Similar results occurred even when the privilege under observation had no meaning beyond the experiment room. Rigged games of Monopoly were set up in which one player took a double salary and rolled with two dice instead of one: winners failed to acknowledge their unfair advantage and reported that they had triumphed through merit. In another study, volunteers were divided into bosses and workers and set to work on an administrative task. When a plate of biscuits was brought into the room, the managers reached for twice as many as the managed. “Power tends to corrupt, and absolute power corrupts absolutely,” said Lord Acton in 1887. Here was the evidence, lab-tested, that it also awakened the Cookie Monster within.
Acton’s pronouncement on power was a response to a specific 19th-century event – the Vatican’s decision, in 1870, to adopt the doctrine of papal infallibility. When 20th-century social scientists began studying the moral conduct of powerful people, they did it in reaction to the absolutism of their own age. In 1956 the sociologist C. Wright Mills published “The Power Elite”, an account of American society that shocked a generation: partly because it suggested the country was controlled by self-sustaining cliques of military, political and corporate men; partly because Mills modelled his work on an earlier study of the social and political hierarchies of Nazi Germany.

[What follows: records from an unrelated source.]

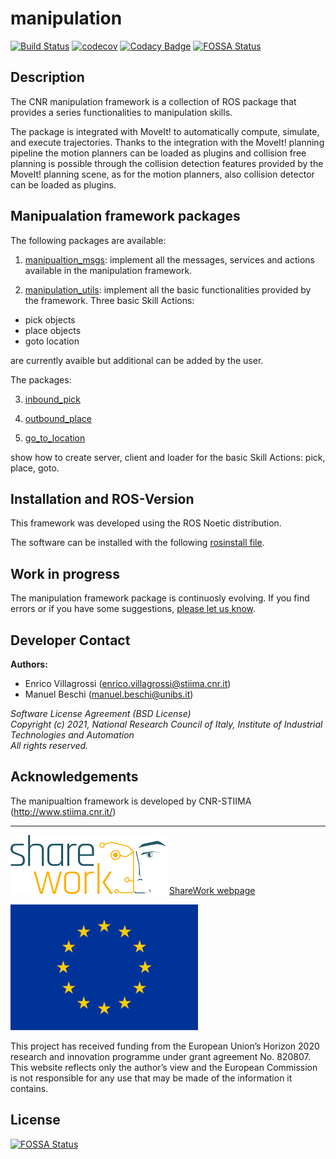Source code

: # manipulation #

[![Build Status](https://travis-ci.com/JRL-CARI-CNR-UNIBS/manipulation.svg?branch=master)](https://travis-ci.com/JRL-CARI-CNR-UNIBS/manipulation)
[![codecov](https://codecov.io/gh/JRL-CARI-CNR-UNIBS/manipulation/branch/master/graph/badge.svg?token=OZF414VCOL)](https://codecov.io/gh/JRL-CARI-CNR-UNIBS/manipulation)
[![Codacy Badge](https://app.codacy.com/project/badge/Grade/c1d5c62b533141428918ecd2c0d8628c)](https://www.codacy.com/gh/JRL-CARI-CNR-UNIBS/manipulation/dashboard?utm_source=github.com&amp;utm_medium=referral&amp;utm_content=JRL-CARI-CNR-UNIBS/manipulation&amp;utm_campaign=Badge_Grade)
[![FOSSA Status](https://app.fossa.com/api/projects/git%2Bgithub.com%2FJRL-CARI-CNR-UNIBS%2Fmanipulation.svg?type=shield)](https://app.fossa.com/projects/git%2Bgithub.com%2FJRL-CARI-CNR-UNIBS%2Fmanipulation?ref=badge_shield)


## Description
The CNR manipulation framework is a collection of ROS package that provides a series functionalities to manipulation skills.

The package is integrated with MoveIt! to automatically compute, simulate, and execute trajectories. Thanks to the integration with the MoveIt! planning pipeline the motion planners can be loaded as plugins and collision free planning is possible through the collision detection features provided by the MoveIt! planning scene, as for the motion planners, also collision detector can be loaded as plugins.

## Manipualation framework packages
The following packages are available:
1. [manipualtion_msgs](manipulation_msgs/README.md): implement all the messages, services and actions available in the manipulation framework.

2. [manipulation_utils](manipulation_utils/README.md): implement all the basic functionalities provided by the framework. Three basic Skill Actions:
- pick objects
- place objects
- goto location

are currently avaible but additional can be added by the user.

The packages:

3. [inbound_pick](inbound_pick/README.md)

4. [outbound_place](outbound_place/README.md)

5. [go_to_location](go_to_location/README.md)

show how to create server, client and loader for the basic Skill Actions: pick, place, goto.   

## Installation and ROS-Version 
This framework was developed using the ROS Noetic distribution. 

The software can be installed with the following [rosinstall file](manipulation.rosinstall). 


## Work in progress
The manipulation framework package is continuosly evolving. If you find errors or if you have some suggestions, [please let us know](https://github.com/JRL-CARI-CNR-UNIBS/manipulation/issues).

## Developer Contact
**Authors:**   
- Enrico Villagrossi (enrico.villagrossi@stiima.cnr.it)  
- Manuel Beschi (manuel.beschi@unibs.it)  

 
_Software License Agreement (BSD License)_    
_Copyright (c) 2021, National Research Council of Italy, Institute of Industrial Technologies and Automation_    
_All rights reserved._


## Acknowledgements
The manipualtion framework is developed by CNR-STIIMA (http://www.stiima.cnr.it/)

***

![EC-H2020](documentation/Sharework.png) [ShareWork webpage](https://sharework-project.eu/)

![EC-H2020](documentation/flag_yellow.jpg)

This project has received funding from the European Union’s Horizon 2020 research and innovation programme under grant agreement No. 820807.
This website reflects only the author’s view and the European Commission is not responsible for any use that may be made of the information it contains.



## License
[![FOSSA Status](https://app.fossa.com/api/projects/git%2Bgithub.com%2FJRL-CARI-CNR-UNIBS%2Fmanipulation.svg?type=large)](https://app.fossa.com/projects/git%2Bgithub.com%2FJRL-CARI-CNR-UNIBS%2Fmanipulation?ref=badge_large)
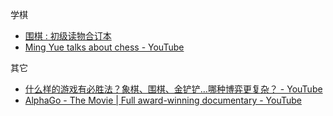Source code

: 学棋

- [围棋 : 初级读物合订本](https://book.douban.com/subject/3017525/)
- [Ming Yue talks about chess - YouTube](https://www.youtube.com/channel/UCXC_VzROvw4AjQtmDkaldXQ)


其它

- [什么样的游戏有必胜法？象棋、围棋、金铲铲…哪种博弈更复杂？ - YouTube](https://www.youtube.com/watch?v=MH8VrP4wpg8)
- [AlphaGo - The Movie | Full award-winning documentary - YouTube](https://www.youtube.com/watch?v=WXuK6gekU1Y)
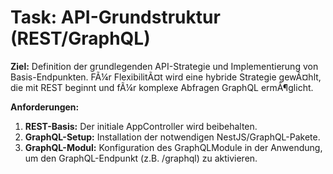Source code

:﻿# Task: API-Grundstruktur (REST/GraphQL)

**Ziel:** Definition der grundlegenden API-Strategie und Implementierung von Basis-Endpunkten. FÃ¼r FlexibilitÃ¤t wird eine hybride Strategie gewÃ¤hlt, die mit REST beginnt und fÃ¼r komplexe Abfragen GraphQL ermÃ¶glicht.

**Anforderungen:**
1.  **REST-Basis:** Der initiale AppController wird beibehalten.
2.  **GraphQL-Setup:** Installation der notwendigen NestJS/GraphQL-Pakete.
3.  **GraphQL-Modul:** Konfiguration des GraphQLModule in der Anwendung, um den GraphQL-Endpunkt (z.B. /graphql) zu aktivieren.
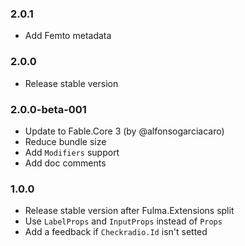 ### 2.0.1

* Add Femto metadata

### 2.0.0

* Release stable version

### 2.0.0-beta-001

* Update to Fable.Core 3 (by @alfonsogarciacaro)
* Reduce bundle size
* Add `Modifiers` support
* Add doc comments

### 1.0.0

* Release stable version after Fulma.Extensions split
* Use `LabelProps` and `InputProps` instead of `Props`
* Add a feedback if `Checkradio.Id` isn't setted
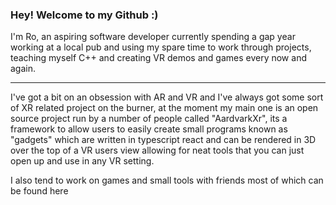 ### Hey! Welcome to my Github :)

I'm Ro, an aspiring software developer currently spending a gap year working at a local pub and using my spare time to work through projects, teaching myself C++ and creating VR demos and games every now and again.

---

I've got a bit on an obsession with AR and VR and I've always got some sort of XR related project on the burner, at the moment my main one is an open source project run by a number of people called "AardvarkXr", its a framework to allow users to easily create small programs known as "gadgets" which are written in typescript react and can be rendered in 3D over the top of a VR users view allowing for neat tools that you can just open up and use in any VR setting.

I also tend to work on games and small tools with friends most of which can be found here
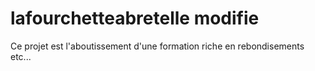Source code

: # lafourchetteabretelle modifie

Ce projet est l'aboutissement d'une formation riche en rebondisements etc...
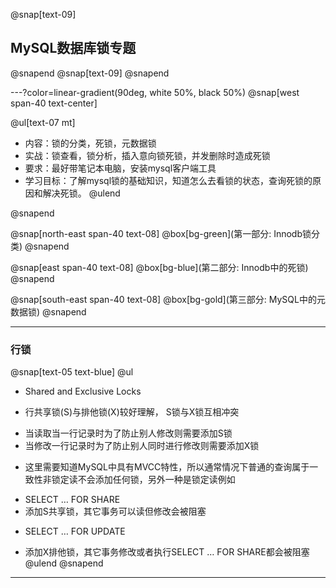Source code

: @snap[text-09]
## MySQL数据库锁专题
@snapend
@snap[text-09]
@snapend



---?color=linear-gradient(90deg, white 50%, black 50%)
@snap[west span-40 text-center]

@ul[text-07 mt]
- 内容：锁的分类，死锁，元数据锁
- 实战：锁查看，锁分析，插入意向锁死锁，并发删除时造成死锁
- 要求：最好带笔记本电脑，安装mysql客户端工具
- 学习目标：了解mysql锁的基础知识，知道怎么去看锁的状态，查询死锁的原因和解决死锁。
@ulend

@snapend


@snap[north-east span-40 text-08]
@box[bg-green](第一部分: Innodb锁分类)
@snapend

@snap[east span-40 text-08]
@box[bg-blue](第二部分: Innodb中的死锁)
@snapend

@snap[south-east span-40 text-08]
@box[bg-gold](第三部分: MySQL中的元数据锁)
@snapend

---
###  行锁 

@snap[text-05 text-blue]
@ul
- Shared and Exclusive Locks 
+ 行共享锁(S)与排他锁(X)较好理解， S锁与X锁互相冲突 
* 当读取当一行记录时为了防止别人修改则需要添加S锁 
* 当修改一行记录时为了防止别人同时进行修改则需要添加X锁 
+ 这里需要知道MySQL中具有MVCC特性，所以通常情况下普通的查询属于一致性非锁定读不会添加任何锁，另外一种是锁定读例如 
* SELECT … FOR SHARE 
* 添加S共享锁，其它事务可以读但修改会被阻塞 
+ SELECT … FOR UPDATE 
* 添加X排他锁，其它事务修改或者执行SELECT … FOR SHARE都会被阻塞 
@ulend
@snapend


---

Three years later, Pitirim Sorokin, founder of Harvard’s sociology department and a refugee from Lenin’s Russia, published “Power and Morality”, which proposed that the individuals described by Mills were not just self-interested, but sick. “Taken as a whole,” he wrote, “the ruling groups are more talented intellectually and more deranged mentally than the ruled population.”
When Keltner and his colleagues published an influential paper on the subject in 2010, three European academics, Martin Korndörfer, Stefan Schmukle and Boris Egloff, wondered if it would be possible to reproduce the findings of small lab-based experiments using much larger sets of data from surveys carried out by the German state. The idea was to see whether this information, which documented what people said they did in everyday life, would offer the same picture of human behaviour as results produced in the lab. “We simply wanted to replicate their results,” says Boris Egloff, “which seemed very plausible to us and fine in every possible sense.” The crunched numbers, however, declined to fit the expected patterns. Taken cumulatively, they suggested the opposite. Privileged individuals, the data suggested, were proportionally more generous to charity than their poorer fellow citizens; more likely to volunteer; more likely to help a traveller struggling with a suitcase or to look after a neighbour’s cat.
Egloff and his colleagues wrote up their findings and sent them to the Journal of Personality and Social Psychology, which had also published Keltner’s work. “We thought,” says Egloff, “naive as we were, that this might be interesting for the scientific community.” The paper was rejected. They extended their analysis to data from America and other countries, and felt confident that they had identified several more pieces that didn’t fit the jigsaw being assembled by their American peers. They argued that psychology’s consensus view on social status and ethical behaviour did not exist in other disciplines, and concluded with a quiet plea for more research in this area. Their paper was rejected again. Last July, it eventually found a home in a peer-reviewed online journal.
Egloff has been doing research since 1993 and is used to the bloody process of peer review. But he was shocked by the hostility towards his work. “I am not on a crusade,” he says. “I am not rich. My family is not rich. My friends are not rich. We never received any money from any party for doing this research. Personally I would have loved the results of the Berkeley group to be true. That would be nice and would provide a better fit to my personal and political beliefs and my worldview. However, as a scientist…” The experience of going against this particular intellectual grain was so painful that Egloff vows never to study the topic of privilege and ethics again."